All the irrational thinking, paranoia, anxiety, and emotive judgments are the work of our limbic part of the brain.
Our motive as an emotionally intelligent person should be to make our logical part (the frontal part) more dominant so that we are not irrational/emotional while making our decisions.
Acknowledging the Irrational side:
The first step to solving a problem is to acknowledge that we have one. You are not the only person who has an emotional brain functioning, in fact, the emotional side is much more dominant than the rational side of our brain. It is our duty as a human to acknowledge that our emotional responses are neither bad nor good. They are as Dr. Steve Peter puts it “decisions made by a chimp”, they could be good, or they could be bad. We as emotionally intelligent people should weigh in on those decisions by thinking them over before acting on the impulse.
Tense and relaxed:
It was found that in the state of tension/stress, the blood flow to the limbic part of the brain increases since during the early human days a tensed state meant danger which would, in turn, trigger the “Fight and Flight response”. We should understand and try to convince ourselves that a presentation/meeting/discussion is not going to kill us and does not require this. You might or might not have noticed that your breaths become rapid and short when you are tensed. Noticing your breath alone and explicitly breathing deeply could help you become more relaxed and rational when you are starting to get tensed up.

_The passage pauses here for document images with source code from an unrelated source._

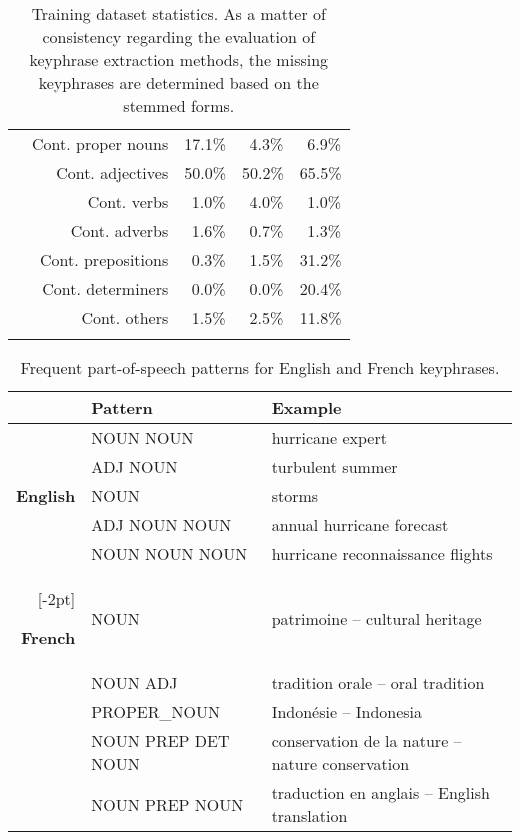 \begin{table}[h]
\begin{tabular}{@{~}r@{~}r@{~}c@{~}c@{~}c@{~}}
        & Cont. proper nouns & 17.1\% & $~~$4.3\% & $~~$6.9\%\\
        & Cont. adjectives & 50.0\% & 50.2\% & 65.5\%\\
        & Cont. verbs & $~~$1.0\% & $~~$4.0\% & $~~$1.0\%\\
        & Cont. adverbs & $~~$1.6\% & $~~$0.7\% & $~~$1.3\%\\
        & Cont. prepositions & $~~$0.3\% & $~~$1.5\% & 31.2\%\\
        & Cont. determiners & $~~$0.0\% & $~~$0.0\% & 20.4\%\\
        & Cont. others & $~~$1.5\% & $~~$2.5\% & 11.8\%\\
        \addlinespace[.5\defaultaddspace]
        \bottomrule
      \end{tabular}
      \caption{Training dataset statistics. As a matter of consistency regarding
               the evaluation of keyphrase extraction methods, the missing
               keyphrases are determined based on the stemmed forms.
               \label{tab:train_dataset_statistics}}
    \end{table}

    \begin{table*}
      \centering
      \begin{tabular}{rll}
        \toprule
        & \textbf{Pattern} & \textbf{Example}\\
        \midrule
        \multirow{5}{*}[-2pt]{\begin{sideways}\textbf{English}\end{sideways}} & NOUN NOUN & hurricane expert\\ %
        & ADJ NOUN & turbulent summer\\ %
        & NOUN & storms\\ %
        & ADJ NOUN NOUN & annual hurricane forecast\\ %
        & NOUN NOUN NOUN & hurricane reconnaissance flights\\ %
        \addlinespace[1.5\defaultaddspace]
        \multirow{5}{*}[-2pt]{\begin{sideways}\textbf{French}\end{sideways}} & NOUN & patrimoine -- cultural heritage\\ %
        & NOUN ADJ & tradition orale -- oral tradition\\ %
        & PROPER\_NOUN & Indonésie -- Indonesia\\ %
        & NOUN PREP DET NOUN & conservation de la nature -- nature conservation\\ %
        & NOUN PREP NOUN & traduction en anglais -- English translation\\ %
        \bottomrule
      \end{tabular}
      \caption{Frequent part-of-speech patterns for English and French
               keyphrases. \label{tab:best_patterns}}
    \end{table*}

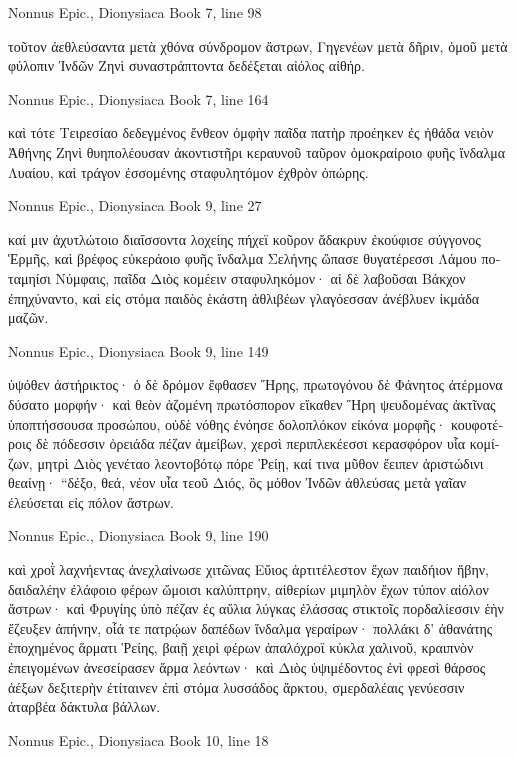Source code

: \documentclass[12pt,letterpaper,twoside,final]{memoir}
\begin{document}
\begin{greek}
Nonnus Epic., Dionysiaca 
Book 7, line 98

τοῦτον ἀεθλεύσαντα μετὰ χθόνα σύνδρομον ἄστρων, 
Γηγενέων μετὰ δῆριν, ὁμοῦ μετὰ φύλοπιν Ἰνδῶν 
Ζηνὶ συναστράπτοντα δεδέξεται αἰόλος αἰθήρ. 



Nonnus Epic., Dionysiaca 
Book 7, line 164

καὶ τότε Τειρεσίαο δεδεγμένος ἔνθεον ὀμφὴν 
παῖδα πατὴρ προέηκεν ἐς ἠθάδα νειὸν Ἀθήνης 
Ζηνὶ θυηπολέουσαν ἀκοντιστῆρι κεραυνοῦ 
ταῦρον ὁμοκραίροιο φυῆς ἴνδαλμα Λυαίου, 
καὶ τράγον ἐσσομένης σταφυλητόμον ἐχθρὸν ὀπώρης. 



Nonnus Epic., Dionysiaca 
Book 9, line 27

καί μιν ἀχυτλώτοιο διαΐσσοντα λοχείης 
πήχεϊ κοῦρον ἄδακρυν ἐκούφισε σύγγονος Ἑρμῆς, 
καὶ βρέφος εὐκεράοιο φυῆς ἴνδαλμα Σελήνης 
ὤπασε θυγατέρεσσι Λάμου ποταμηίσι Νύμφαις, 
παῖδα Διὸς κομέειν σταφυληκόμον· αἱ δὲ λαβοῦσαι 
Βάκχον ἐπηχύναντο, καὶ εἰς στόμα παιδὸς ἑκάστη 
ἀθλιβέων γλαγόεσσαν ἀνέβλυεν ἰκμάδα μαζῶν. 



Nonnus Epic., Dionysiaca 
Book 9, line 149

ὑψόθεν ἀστήρικτος· ὁ δὲ δρόμον ἔφθασεν Ἥρης, 
πρωτογόνου δὲ Φάνητος ἀτέρμονα δύσατο μορφήν· 
καὶ θεὸν ἁζομένη πρωτόσπορον εἴκαθεν Ἥρη 
ψευδομένας ἀκτῖνας ὑποπτήσσουσα προσώπου, 
οὐδὲ νόθης ἐνόησε δολοπλόκον εἰκόνα μορφῆς· 
κουφοτέροις δὲ πόδεσσιν ὀρειάδα πέζαν ἀμείβων, 
χερσὶ περιπλεκέεσσι κερασφόρον υἷα κομίζων, 
μητρὶ Διὸς γενέταο λεοντοβότῳ πόρε Ῥείῃ, 
καί τινα μῦθον ἔειπεν ἀριστώδινι θεαίνῃ· 
 “δέξο, θεά, νέον υἷα τεοῦ Διός, ὃς μόθον Ἰνδῶν 
ἀθλεύσας μετὰ γαῖαν ἐλεύσεται εἰς πόλον ἄστρων. 



Nonnus Epic., Dionysiaca 
Book 9, line 190

καὶ χροῒ λαχνήεντας ἀνεχλαίνωσε χιτῶνας 
Εὔιος ἀρτιτέλεστον ἔχων παιδήιον ἥβην, 
δαιδαλέην ἐλάφοιο φέρων ὤμοισι καλύπτρην, 
αἰθερίων μιμηλὸν ἔχων τύπον αἰόλον ἄστρων· 
καὶ Φρυγίης ὑπὸ πέζαν ἐς αὔλια λύγκας ἐλάσσας 
στικτοῖς πορδαλίεσσιν ἑὴν ἔζευξεν ἀπήνην, 
οἷά τε πατρῴων δαπέδων ἴνδαλμα γεραίρων· 
πολλάκι δ' ἀθανάτης ἐποχημένος ἅρματι Ῥείης, 
βαιῇ χειρὶ φέρων ἁπαλόχροϊ κύκλα χαλινοῦ, 
κραιπνὸν ἐπειγομένων ἀνεσείρασεν ἅρμα λεόντων· 
καὶ Διὸς ὑψιμέδοντος ἐνὶ φρεσὶ θάρσος ἀέξων 
δεξιτερὴν ἐτίταινεν ἐπὶ στόμα λυσσάδος ἄρκτου, 
σμερδαλέαις γενύεσσιν ἀταρβέα δάκτυλα βάλλων. 



Nonnus Epic., Dionysiaca 
Book 10, line 18


\end{greek}
\end{document}
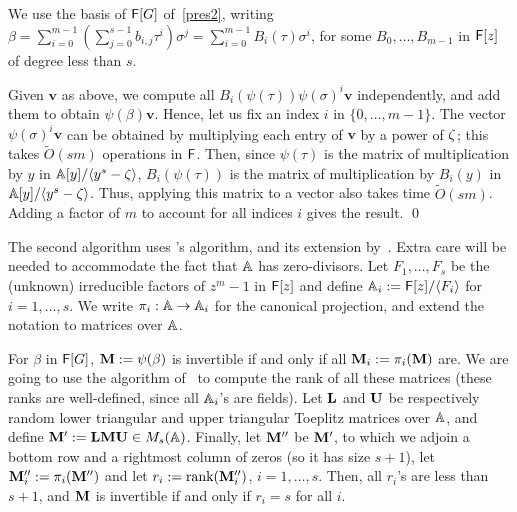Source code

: \smallskipback
{}
  We use the basis of  ${\mathsf{F}}[G]$ of~\eqref{pres2}, writing $\beta =
  \sum_{i = 0}^{m-1} \left( \sum_{j = 0}^{s-1}  b_{i,j} \tau^i
  \right) \sigma^j = \sum_{i
    = 0}^{m-1} B_i(\tau) \sigma^i$, for some $B_0,\dots,B_{m-1}$ in
  ${\mathsf{F}}[z]$ of degree less than $s$.

 Given $\boldsymbol{v}$ as above, we compute all $B_i(\psi(\tau))
 \psi(\sigma)^i \boldsymbol{v}$ independently, and add them to obtain
 $\psi(\beta) \boldsymbol{v}$. Hence, let us fix an index $i$ in
 $\{0,\dots,m-1\}$.
 The vector $\psi(\sigma)^i \boldsymbol{v}$ can be obtained by
 multiplying each entry of $\boldsymbol{v}$ by a power of $\zeta$;
 this takes $\tilde{O}(sm)$ operations in ${\mathsf{F}}$. Then, since
 $\psi(\tau)$ is the matrix of multiplication by $y$ in $\mathbb{A}[y]/\langle
 y^s-\zeta\rangle$, $B_i(\psi(\tau))$ is the matrix of multiplication
 by $B_i(y)$ in $\mathbb{A}[y]/\langle y^s-\zeta\rangle$. Thus, applying this
 matrix to a vector also takes time $\tilde{O}(sm)$.
 Adding a factor of $m$ to account for all indices $i$ gives
 the result.
\qed





  The second algorithm uses \citeauthor{Wiedemann86}'s
  \citeyear{Wiedemann86} algorithm,
  and its extension by~. Extra care will be needed to
  accommodate the fact that $\mathbb{A}$ has zero-divisors. Let
  $F_1,\dots,F_s$ be the (unknown) irreducible factors of $z^m-1$ in
  ${\mathsf{F}}[z]$ and define $\mathbb{A}_i := {\mathsf{F}}[z]/\langle F_i \rangle$ for
  $i=1,\dots,s$. We write $\pi_i: \mathbb{A} \to\mathbb{A}_i$ for the canonical
  projection, and extend the notation to matrices over $\mathbb{A}$.

  For $\beta$ in ${\mathsf{F}}[G]$, $\mat M:=\psi(\beta)$ is invertible if and only
  if all $\mat M_i := \pi_i(\mat M)$ are. We are going to use the algorithm
  of~\cite[Section~4]{KaSa91} to compute the rank of all these matrices
  (these ranks are well-defined, since all $\mathbb{A}_i$'s are fields).  Let
  $\mat L$ and $\mat U$ be respectively random lower triangular and upper
  triangular Toeplitz matrices over $\mathbb{A}$, and define
  $\mat M':=\mat L \mat M \mat U \in M_s(\A)$. Finally, let $\mat M''$ be
  $\mat M'$, to which we adjoin a bottom row and a rightmost column of
  zeros (so it has size $s+1$), let $\mat M''_i :=\pi_i(\mat M'')$ and let
  $r_i :=\text{rank}(\mat M''_i)$, $i=1,\dots,s$. Then, all $r_i$'s are
  less than $s+1$, and $\mat M$ is invertible if and only if $r_i=s$ for
  all $i$.

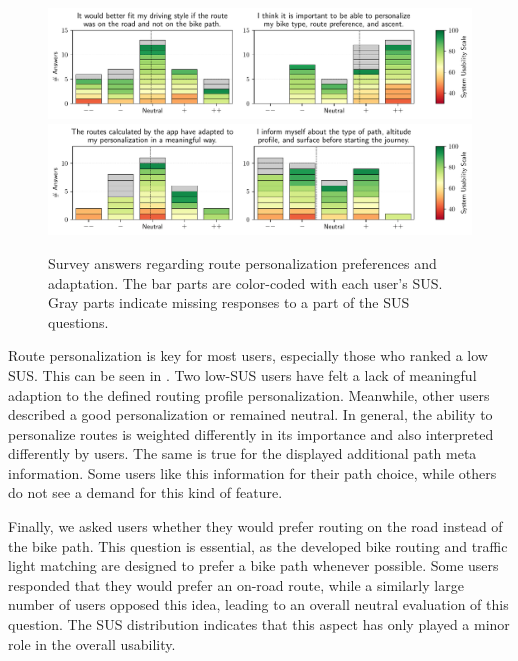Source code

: \begin{figure}[t]
\caption{Survey answers regarding route personalization preferences and adaptation. The bar parts are color-coded with each user's SUS. Gray parts indicate missing responses to a part of the SUS questions.}\label{fig:route-personalization}
\includegraphics[width=\linewidth]{images/app-usability-questions-route-personalization.pdf}
\\
\includegraphics[width=\linewidth]{images/app-usability-questions-route-personalization-adaptation.pdf}
\end{figure}

Route personalization is key for most users, especially those who ranked a low SUS. This can be seen in . Two low-SUS users have felt a lack of meaningful adaption to the defined routing profile personalization. Meanwhile, other users described a good personalization or remained neutral. In general, the ability to personalize routes is weighted differently in its importance and also interpreted differently by users. The same is true for the displayed additional path meta information. Some users like this information for their path choice, while others do not see a demand for this kind of feature. 

Finally, we asked users whether they would prefer routing on the road instead of the bike path. This question is essential, as the developed bike routing and traffic light matching are designed to prefer a bike path whenever possible. Some users responded that they would prefer an on-road route, while a similarly large number of users opposed this idea, leading to an overall neutral evaluation of this question. The SUS distribution indicates that this aspect has only played a minor role in the overall usability.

Ten minutes to emotional intelligence:
Every day sit for 10 minutes and try to remember the moments in the past 24 hours where you think your “Emotional part” was more dominant and try to think how you could have handled it better if you were logical/rational. This simple sort of meditative/relaxing exercise could go a long way in helping you with your aim of emotional intelligence.
Conclusion:
You are not the first/only person who suffers because of your emotional side. As mentioned above the emotional side is like a chimp (stronger than a human) but it could be tamed with the right mindset. Hence the first step is to acknowledge and not feel guilty about having an “irrational side working on emotive judgments” and trying to work with it. These qualities are not exhaustive for you to become emotionally intelligent but are a strong foundation over which your emotional intelligence could be built. We will talk more about these other qualities (like good communication, your goals, and self-fulfillment) in my upcoming blogs. So, consider subscribing and stay safe till we meet the next time.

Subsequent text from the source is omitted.